I’m close to finishing “A Clash of Kings” – Book 2 of George R.R. Martin’s “A Song of Ice and Fire”. Pages 879-913 has lists of houses and characters. The lists will continue to expand in the next book, I’m reasonably sure, and I will probably have to spend Rs.200+ and buy this app. Many fantasy superstars have existed before GoT – Potter, LOTR, but this is the first time I have been immersed in one. Generally speaking, works of fiction are unique, and yet, such is the abundance and the related scarcity of time that there are choices to be made. So why GoT? Mostly courtesy the huge buzz the TV series generated on my various timelines. Let me now shift the story to brands, where abundance and time scarcity takes an even worse toll.
The title of this post comes from an article in FT. Without getting into the author’s bias/(vested) interest, I think he has a point when he says that the increasing focus on efficiency is stifling innovation and on the other side making consumers ‘number and dumber’. On the business side, why bother with niche audiences when access to large sets of consumers through databases and mass media (now social media too) is much easier. On the consumer side, larger tribes are easier to find in the search for belonging. Of course these are generalisations, and I’ll be the first to admit that there are exceptions.
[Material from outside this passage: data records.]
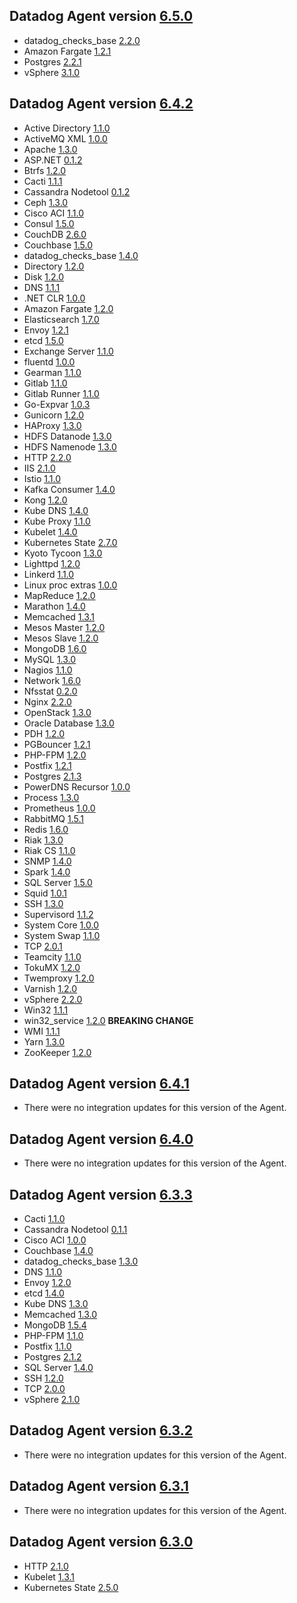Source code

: ## Datadog Agent version [6.5.0](https://github.com/DataDog/datadog-agent/blob/master/CHANGELOG.rst#650)

* datadog_checks_base [2.2.0](https://github.com/DataDog/integrations-core/blob/master/datadog_checks_base/CHANGELOG.md)
* Amazon Fargate [1.2.1](https://github.com/DataDog/integrations-core/blob/master/ecs_fargate/CHANGELOG.md)
* Postgres [2.2.1](https://github.com/DataDog/integrations-core/blob/master/postgres/CHANGELOG.md)
* vSphere [3.1.0](https://github.com/DataDog/integrations-core/blob/master/vsphere/CHANGELOG.md)

## Datadog Agent version [6.4.2](https://github.com/DataDog/datadog-agent/blob/master/CHANGELOG.rst#642)

* Active Directory [1.1.0](https://github.com/DataDog/integrations-core/blob/master/active_directory/CHANGELOG.md)
* ActiveMQ XML [1.0.0](https://github.com/DataDog/integrations-core/blob/master/activemq_xml/CHANGELOG.md)
* Apache [1.3.0](https://github.com/DataDog/integrations-core/blob/master/apache/CHANGELOG.md)
* ASP.NET [0.1.2](https://github.com/DataDog/integrations-core/blob/master/aspdotnet/CHANGELOG.md)
* Btrfs [1.2.0](https://github.com/DataDog/integrations-core/blob/master/btrfs/CHANGELOG.md)
* Cacti [1.1.1](https://github.com/DataDog/integrations-core/blob/master/cacti/CHANGELOG.md)
* Cassandra Nodetool [0.1.2](https://github.com/DataDog/integrations-core/blob/master/cassandra_nodetool/CHANGELOG.md)
* Ceph [1.3.0](https://github.com/DataDog/integrations-core/blob/master/ceph/CHANGELOG.md)
* Cisco ACI [1.1.0](https://github.com/DataDog/integrations-core/blob/master/cisco_aci/CHANGELOG.md)
* Consul [1.5.0](https://github.com/DataDog/integrations-core/blob/master/consul/CHANGELOG.md)
* CouchDB [2.6.0](https://github.com/DataDog/integrations-core/blob/master/couch/CHANGELOG.md)
* Couchbase [1.5.0](https://github.com/DataDog/integrations-core/blob/master/couchbase/CHANGELOG.md)
* datadog_checks_base [1.4.0](https://github.com/DataDog/integrations-core/blob/master/datadog_checks_base/CHANGELOG.md)
* Directory [1.2.0](https://github.com/DataDog/integrations-core/blob/master/directory/CHANGELOG.md)
* Disk [1.2.0](https://github.com/DataDog/integrations-core/blob/master/disk/CHANGELOG.md)
* DNS [1.1.1](https://github.com/DataDog/integrations-core/blob/master/dns_check/CHANGELOG.md)
* .NET CLR [1.0.0](https://github.com/DataDog/integrations-core/blob/master/dotnetclr/CHANGELOG.md)
* Amazon Fargate [1.2.0](https://github.com/DataDog/integrations-core/blob/master/ecs_fargate/CHANGELOG.md)
* Elasticsearch [1.7.0](https://github.com/DataDog/integrations-core/blob/master/elastic/CHANGELOG.md)
* Envoy [1.2.1](https://github.com/DataDog/integrations-core/blob/master/envoy/CHANGELOG.md)
* etcd [1.5.0](https://github.com/DataDog/integrations-core/blob/master/etcd/CHANGELOG.md)
* Exchange Server [1.1.0](https://github.com/DataDog/integrations-core/blob/master/exchange_server/CHANGELOG.md)
* fluentd [1.0.0](https://github.com/DataDog/integrations-core/blob/master/fluentd/CHANGELOG.md)
* Gearman [1.1.0](https://github.com/DataDog/integrations-core/blob/master/gearmand/CHANGELOG.md)
* Gitlab [1.1.0](https://github.com/DataDog/integrations-core/blob/master/gitlab/CHANGELOG.md)
* Gitlab Runner [1.1.0](https://github.com/DataDog/integrations-core/blob/master/gitlab_runner/CHANGELOG.md)
* Go-Expvar [1.0.3](https://github.com/DataDog/integrations-core/blob/master/go_expvar/CHANGELOG.md)
* Gunicorn [1.2.0](https://github.com/DataDog/integrations-core/blob/master/gunicorn/CHANGELOG.md)
* HAProxy [1.3.0](https://github.com/DataDog/integrations-core/blob/master/haproxy/CHANGELOG.md)
* HDFS Datanode [1.3.0](https://github.com/DataDog/integrations-core/blob/master/hdfs_datanode/CHANGELOG.md)
* HDFS Namenode [1.3.0](https://github.com/DataDog/integrations-core/blob/master/hdfs_namenode/CHANGELOG.md)
* HTTP [2.2.0](https://github.com/DataDog/integrations-core/blob/master/http_check/CHANGELOG.md)
* IIS [2.1.0](https://github.com/DataDog/integrations-core/blob/master/iis/CHANGELOG.md)
* Istio [1.1.0](https://github.com/DataDog/integrations-core/blob/master/istio/CHANGELOG.md)
* Kafka Consumer [1.4.0](https://github.com/DataDog/integrations-core/blob/master/kafka_consumer/CHANGELOG.md)
* Kong [1.2.0](https://github.com/DataDog/integrations-core/blob/master/kong/CHANGELOG.md)
* Kube DNS [1.4.0](https://github.com/DataDog/integrations-core/blob/master/kube_dns/CHANGELOG.md)
* Kube Proxy [1.1.0](https://github.com/DataDog/integrations-core/blob/master/kube_proxy/CHANGELOG.md)
* Kubelet [1.4.0](https://github.com/DataDog/integrations-core/blob/master/kubelet/CHANGELOG.md)
* Kubernetes State [2.7.0](https://github.com/DataDog/integrations-core/blob/master/kubernetes_state/CHANGELOG.md)
* Kyoto Tycoon [1.3.0](https://github.com/DataDog/integrations-core/blob/master/kyototycoon/CHANGELOG.md)
* Lighttpd [1.2.0](https://github.com/DataDog/integrations-core/blob/master/lighttpd/CHANGELOG.md)
* Linkerd [1.1.0](https://github.com/DataDog/integrations-core/blob/master/linkerd/CHANGELOG.md)
* Linux proc extras [1.0.0](https://github.com/DataDog/integrations-core/blob/master/linux_proc_extras/CHANGELOG.md)
* MapReduce [1.2.0](https://github.com/DataDog/integrations-core/blob/master/mapreduce/CHANGELOG.md)
* Marathon [1.4.0](https://github.com/DataDog/integrations-core/blob/master/marathon/CHANGELOG.md)
* Memcached [1.3.1](https://github.com/DataDog/integrations-core/blob/master/mcache/CHANGELOG.md)
* Mesos Master [1.2.0](https://github.com/DataDog/integrations-core/blob/master/mesos_master/CHANGELOG.md)
* Mesos Slave [1.2.0](https://github.com/DataDog/integrations-core/blob/master/mesos_slave/CHANGELOG.md)
* MongoDB [1.6.0](https://github.com/DataDog/integrations-core/blob/master/mongo/CHANGELOG.md)
* MySQL [1.3.0](https://github.com/DataDog/integrations-core/blob/master/mysql/CHANGELOG.md)
* Nagios [1.1.0](https://github.com/DataDog/integrations-core/blob/master/nagios/CHANGELOG.md)
* Network [1.6.0](https://github.com/DataDog/integrations-core/blob/master/network/CHANGELOG.md)
* Nfsstat [0.2.0](https://github.com/DataDog/integrations-core/blob/master/nfsstat/CHANGELOG.md)
* Nginx [2.2.0](https://github.com/DataDog/integrations-core/blob/master/nginx/CHANGELOG.md)
* OpenStack [1.3.0](https://github.com/DataDog/integrations-core/blob/master/openstack/CHANGELOG.md)
* Oracle Database [1.3.0](https://github.com/DataDog/integrations-core/blob/master/oracle/CHANGELOG.md)
* PDH [1.2.0](https://github.com/DataDog/integrations-core/blob/master/pdh_check/CHANGELOG.md)
* PGBouncer [1.2.1](https://github.com/DataDog/integrations-core/blob/master/pgbouncer/CHANGELOG.md)
* PHP-FPM [1.2.0](https://github.com/DataDog/integrations-core/blob/master/php_fpm/CHANGELOG.md)
* Postfix [1.2.1](https://github.com/DataDog/integrations-core/blob/master/postfix/CHANGELOG.md)
* Postgres [2.1.3](https://github.com/DataDog/integrations-core/blob/master/postgres/CHANGELOG.md)
* PowerDNS Recursor [1.0.0](https://github.com/DataDog/integrations-core/blob/master/powerdns_recursor/CHANGELOG.md)
* Process [1.3.0](https://github.com/DataDog/integrations-core/blob/master/process/CHANGELOG.md)
* Prometheus [1.0.0](https://github.com/DataDog/integrations-core/blob/master/prometheus/CHANGELOG.md)
* RabbitMQ [1.5.1](https://github.com/DataDog/integrations-core/blob/master/rabbitmq/CHANGELOG.md)
* Redis [1.6.0](https://github.com/DataDog/integrations-core/blob/master/redisdb/CHANGELOG.md)
* Riak [1.3.0](https://github.com/DataDog/integrations-core/blob/master/riak/CHANGELOG.md)
* Riak CS [1.1.0](https://github.com/DataDog/integrations-core/blob/master/riakcs/CHANGELOG.md)
* SNMP [1.4.0](https://github.com/DataDog/integrations-core/blob/master/snmp/CHANGELOG.md)
* Spark [1.4.0](https://github.com/DataDog/integrations-core/blob/master/spark/CHANGELOG.md)
* SQL Server [1.5.0](https://github.com/DataDog/integrations-core/blob/master/sqlserver/CHANGELOG.md)
* Squid [1.0.1](https://github.com/DataDog/integrations-core/blob/master/squid/CHANGELOG.md)
* SSH [1.3.0](https://github.com/DataDog/integrations-core/blob/master/ssh_check/CHANGELOG.md)
* Supervisord [1.1.2](https://github.com/DataDog/integrations-core/blob/master/supervisord/CHANGELOG.md)
* System Core [1.0.0](https://github.com/DataDog/integrations-core/blob/master/system_core/CHANGELOG.md)
* System Swap [1.1.0](https://github.com/DataDog/integrations-core/blob/master/system_swap/CHANGELOG.md)
* TCP [2.0.1](https://github.com/DataDog/integrations-core/blob/master/tcp_check/CHANGELOG.md)
* Teamcity [1.1.0](https://github.com/DataDog/integrations-core/blob/master/teamcity/CHANGELOG.md)
* TokuMX [1.2.0](https://github.com/DataDog/integrations-core/blob/master/tokumx/CHANGELOG.md)
* Twemproxy [1.2.0](https://github.com/DataDog/integrations-core/blob/master/twemproxy/CHANGELOG.md)
* Varnish [1.2.0](https://github.com/DataDog/integrations-core/blob/master/varnish/CHANGELOG.md)
* vSphere [2.2.0](https://github.com/DataDog/integrations-core/blob/master/vsphere/CHANGELOG.md)
* Win32 [1.1.1](https://github.com/DataDog/integrations-core/blob/master/win32_event_log/CHANGELOG.md)
* win32_service [1.2.0](https://github.com/DataDog/integrations-core/blob/master/win32_service/CHANGELOG.md) **BREAKING CHANGE** 
* WMI [1.1.1](https://github.com/DataDog/integrations-core/blob/master/wmi_check/CHANGELOG.md)
* Yarn [1.3.0](https://github.com/DataDog/integrations-core/blob/master/yarn/CHANGELOG.md)
* ZooKeeper [1.2.0](https://github.com/DataDog/integrations-core/blob/master/zk/CHANGELOG.md)

## Datadog Agent version [6.4.1](https://github.com/DataDog/datadog-agent/blob/master/CHANGELOG.rst#641)

* There were no integration updates for this version of the Agent.

## Datadog Agent version [6.4.0](https://github.com/DataDog/datadog-agent/blob/master/CHANGELOG.rst#640)

* There were no integration updates for this version of the Agent.

## Datadog Agent version [6.3.3](https://github.com/DataDog/datadog-agent/blob/master/CHANGELOG.rst#633)

* Cacti [1.1.0](https://github.com/DataDog/integrations-core/blob/master/cacti/CHANGELOG.md)
* Cassandra Nodetool [0.1.1](https://github.com/DataDog/integrations-core/blob/master/cassandra_nodetool/CHANGELOG.md)
* Cisco ACI [1.0.0](https://github.com/DataDog/integrations-core/blob/master/cisco_aci/CHANGELOG.md)
* Couchbase [1.4.0](https://github.com/DataDog/integrations-core/blob/master/couchbase/CHANGELOG.md)
* datadog_checks_base [1.3.0](https://github.com/DataDog/integrations-core/blob/master/datadog_checks_base/CHANGELOG.md)
* DNS [1.1.0](https://github.com/DataDog/integrations-core/blob/master/dns_check/CHANGELOG.md)
* Envoy [1.2.0](https://github.com/DataDog/integrations-core/blob/master/envoy/CHANGELOG.md)
* etcd [1.4.0](https://github.com/DataDog/integrations-core/blob/master/etcd/CHANGELOG.md)
* Kube DNS [1.3.0](https://github.com/DataDog/integrations-core/blob/master/kube_dns/CHANGELOG.md)
* Memcached [1.3.0](https://github.com/DataDog/integrations-core/blob/master/mcache/CHANGELOG.md)
* MongoDB [1.5.4](https://github.com/DataDog/integrations-core/blob/master/mongo/CHANGELOG.md)
* PHP-FPM [1.1.0](https://github.com/DataDog/integrations-core/blob/master/php_fpm/CHANGELOG.md)
* Postfix [1.1.0](https://github.com/DataDog/integrations-core/blob/master/postfix/CHANGELOG.md)
* Postgres [2.1.2](https://github.com/DataDog/integrations-core/blob/master/postgres/CHANGELOG.md)
* SQL Server [1.4.0](https://github.com/DataDog/integrations-core/blob/master/sqlserver/CHANGELOG.md)
* SSH [1.2.0](https://github.com/DataDog/integrations-core/blob/master/ssh_check/CHANGELOG.md)
* TCP [2.0.0](https://github.com/DataDog/integrations-core/blob/master/tcp_check/CHANGELOG.md)
* vSphere [2.1.0](https://github.com/DataDog/integrations-core/blob/master/vsphere/CHANGELOG.md)

## Datadog Agent version [6.3.2](https://github.com/DataDog/datadog-agent/blob/master/CHANGELOG.rst#632)

* There were no integration updates for this version of the Agent.

## Datadog Agent version [6.3.1](https://github.com/DataDog/datadog-agent/blob/master/CHANGELOG.rst#631)

* There were no integration updates for this version of the Agent.

## Datadog Agent version [6.3.0](https://github.com/DataDog/datadog-agent/blob/master/CHANGELOG.rst#630)

* HTTP [2.1.0](https://github.com/DataDog/integrations-core/blob/master/http_check/CHANGELOG.md)
* Kubelet [1.3.1](https://github.com/DataDog/integrations-core/blob/master/kubelet/CHANGELOG.md)
* Kubernetes State [2.5.0](https://github.com/DataDog/integrations-core/blob/master/kubernetes_state/CHANGELOG.md)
In the case of mass brands solving mass needs/wants, functional benefits are increasingly becoming a commodity. In an earlier age of information scarcity and relatively unfragmented media, differentiation could be as simple as just being visible. The story is different now, though the recent turn of social towards media would indicate that only the channels have changed. But IMO, there is a high chance that this trend will prove to be shorter than the reign of mass media, and true differentiation will evolve from a user perspective after everything from product to design to communication to experience has become a commodity. Arguable. 🙂
Increasingly, brands are using social media to target better, and that’s how platforms are selling their users too. I wonder if/how many brands at this stage are attempting to make their stories personal to the user. Different social platforms offer different contexts – in the way they are designed, in how users consume them, in terms of the need they satisfy, in terms of devices they are best suited for etc. Think of how Facebook, LinkedIn, 4sq, Twitter, Pinterest, Instagram, Path and the other services you use fit into your lives. Yet how many brands are trying to fit themselves into these contexts? Yes, we’re still in the early days of Big Data, but how much of investments are brands making in this as opposed to say, better FB targeting? What do you think – is it a scalable form of differentiation? Is it because of the pull towards familiar forms and templates of communication (read targeted mass advertising) that brands are loathe to walk this long path?